Information >>
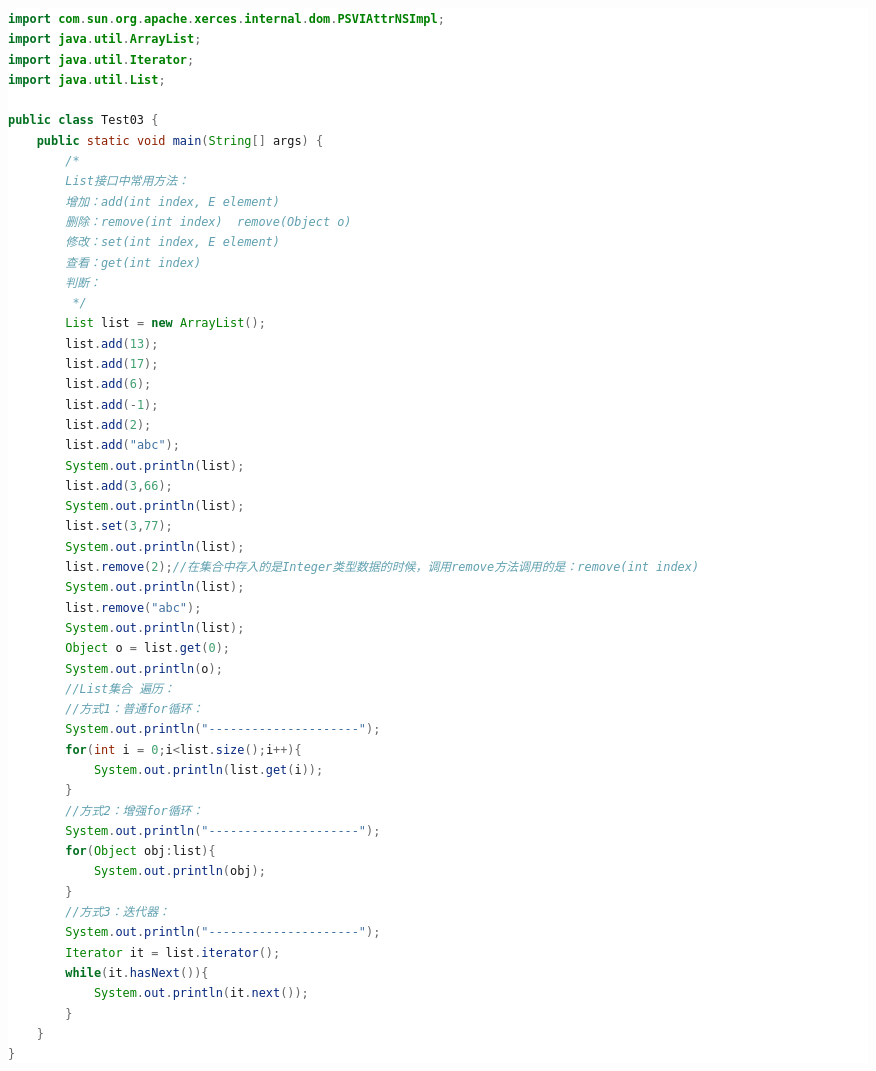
 ```java
import com.sun.org.apache.xerces.internal.dom.PSVIAttrNSImpl;
import java.util.ArrayList;
import java.util.Iterator;
import java.util.List;

public class Test03 {
    public static void main(String[] args) {
        /*
        List接口中常用方法：
        增加：add(int index, E element)
        删除：remove(int index)  remove(Object o)
        修改：set(int index, E element)
        查看：get(int index)
        判断：
         */
        List list = new ArrayList();
        list.add(13);
        list.add(17);
        list.add(6);
        list.add(-1);
        list.add(2);
        list.add("abc");
        System.out.println(list);
        list.add(3,66);
        System.out.println(list);
        list.set(3,77);
        System.out.println(list);
        list.remove(2);//在集合中存入的是Integer类型数据的时候，调用remove方法调用的是：remove(int index)
        System.out.println(list);
        list.remove("abc");
        System.out.println(list);
        Object o = list.get(0);
        System.out.println(o);
        //List集合 遍历：
        //方式1：普通for循环：
        System.out.println("---------------------");
        for(int i = 0;i<list.size();i++){
            System.out.println(list.get(i));
        }
        //方式2：增强for循环：
        System.out.println("---------------------");
        for(Object obj:list){
            System.out.println(obj);
        }
        //方式3：迭代器：
        System.out.println("---------------------");
        Iterator it = list.iterator();
        while(it.hasNext()){
            System.out.println(it.next());
        }
    }
}
```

Problem description >>
Filter by the word "Iterator": copy every line of the data that holds it.

Written solution >>
import java.util.Iterator;
        Iterator it = list.iterator();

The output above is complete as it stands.